Third Sunday in Ordinary – Year C
January 24, 2016
- As a teenager I read the book, A Reason to Live: A Reason to Die, by John Powell, a Jesuit. It scored 4.6 on the Google ‘Goodreads’.
- Its an old book – 1972 – with an enduring message.
- I think that books shaped my youth more than sermons. Today, its music (look at David Bowie); films (look at Star Wars, the Hobbit); and media (every image and all conversations interact and compete for followers, now called ‘friends’ and ‘like me’).
- Identities are crafted by clever people and our youngsters are often a collage of competing values and driven by different spirits.
- I do wonder where the wholeness comes in a collage; and I do not understand the present as well as I do the past. Like many older people I do not actually belong to the present in the way young people do.
- Powell’s book was a persuasive reason to follow the noble and self-sacrificing spirit of Catholic faith back then.
- It presented Jesus as a truly self-sacrificing man; a person of deep virtue and trust in God; a Jewish Galilean with a deep sense of Judaism and a refreshing and dynamic experience of God as love, compassion and mercy.

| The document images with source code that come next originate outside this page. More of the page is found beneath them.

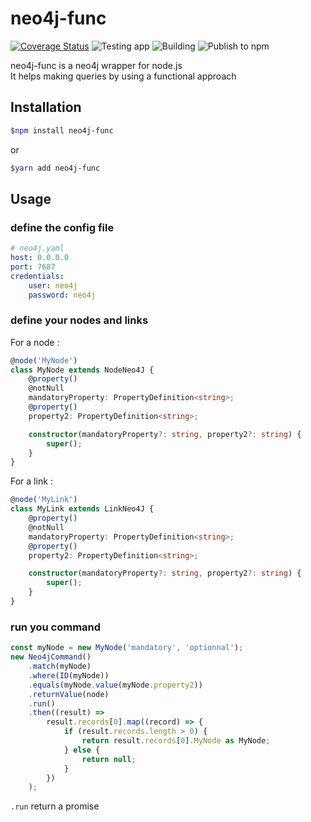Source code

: # neo4j-func

[![Coverage Status](https://coveralls.io/repos/github/Milihhard/neo4j-func/badge.svg?branch=master)](https://coveralls.io/github/Milihhard/neo4j-func?branch=master) ![Testing app](https://github.com/Milihhard/neo4j-func/workflows/Testing%20app/badge.svg) ![Building](https://github.com/Milihhard/neo4j-func/workflows/Building/badge.svg) ![Publish to npm](https://github.com/Milihhard/neo4j-func/workflows/Publish%20to%20npm/badge.svg)

neo4j-func is a neo4j wrapper for node.js  
It helps making queries by using a functional approach

## Installation

```bash
$npm install neo4j-func
```

or

```bash
$yarn add neo4j-func
```

## Usage

### define the config file

```yaml
# neo4j.yaml
host: 0.0.0.0
port: 7687
credentials:
    user: neo4j
    password: neo4j
```

### define your nodes and links

For a node :

```typescript
@node('MyNode')
class MyNode extends NodeNeo4J {
    @property()
    @notNull
    mandatoryProperty: PropertyDefinition<string>;
    @property()
    property2: PropertyDefinition<string>;

    constructor(mandatoryProperty?: string, property2?: string) {
        super();
    }
}
```

For a link :

```typescript
@node('MyLink')
class MyLink extends LinkNeo4J {
    @property()
    @notNull
    mandatoryProperty: PropertyDefinition<string>;
    @property()
    property2: PropertyDefinition<string>;

    constructor(mandatoryProperty?: string, property2?: string) {
        super();
    }
}
```

### run you command

```typescript
const myNode = new MyNode('mandatory', 'optionnal');
new Neo4jCommand()
    .match(myNode)
    .where(ID(myNode))
    .equals(myNode.value(myNode.property2))
    .returnValue(node)
    .run()
    .then((result) =>
        result.records[0].map((record) => {
            if (result.records.length > 0) {
                return result.records[0].MyNode as MyNode;
            } else {
                return null;
            }
        })
    );
```

`.run` return a promise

- He loved the poor and disadvantaged in a special way and had room for and space to engage the wealthy establishment.
- He was not married (which perplexed me) and had a virgin birth (which astounded me). But Jesus was special and I understood that much.
- He had the right spirit (of loving service); followed a faith (which grounded him) and privileged the poor and needy (which inspired me).
- This amounted to a reason to live and gave one a measure for one’s own humanity.
- The gospel today communicates Jesus to us in a special way. God’s spirit is in Jesus in a way that I want my spirit to be. A spirit that directs me; drives me forward and blossoms into faith and hope.
- Jesus is the one human being from God – he is Son of God. But also our person, when that person is divine.
- He, therefore, is the one who most perfectly shows us the way to ourselves.
- In language from Isaiah, Jesus is who he is through being a gift to others.
- Precisely, this is what we are, we are ourselves when we are gift to others. We come home to ourselves when we go out to others.
- This is Dietrich Bonhoeffer’s, Man for Others or, in the language of Vatican II, the one who is a ‘preferential option for the poor’.
- Becoming a person is not about ‘self-discovery’. There is too much of that in the society of indulgence and endless introspection.
- No, the journey to ourselves, as for Jesus, is to bring joy and happiness to others.
- You know this in marriage and family; you can know it in the priesthood and, as we shall find out, in dying you find yourself. For, as is written in the tombs of the early Christians, “My night has no darkness!”
- As John writes: “Whoever follows me will have the light of life and will never walk in darkness.”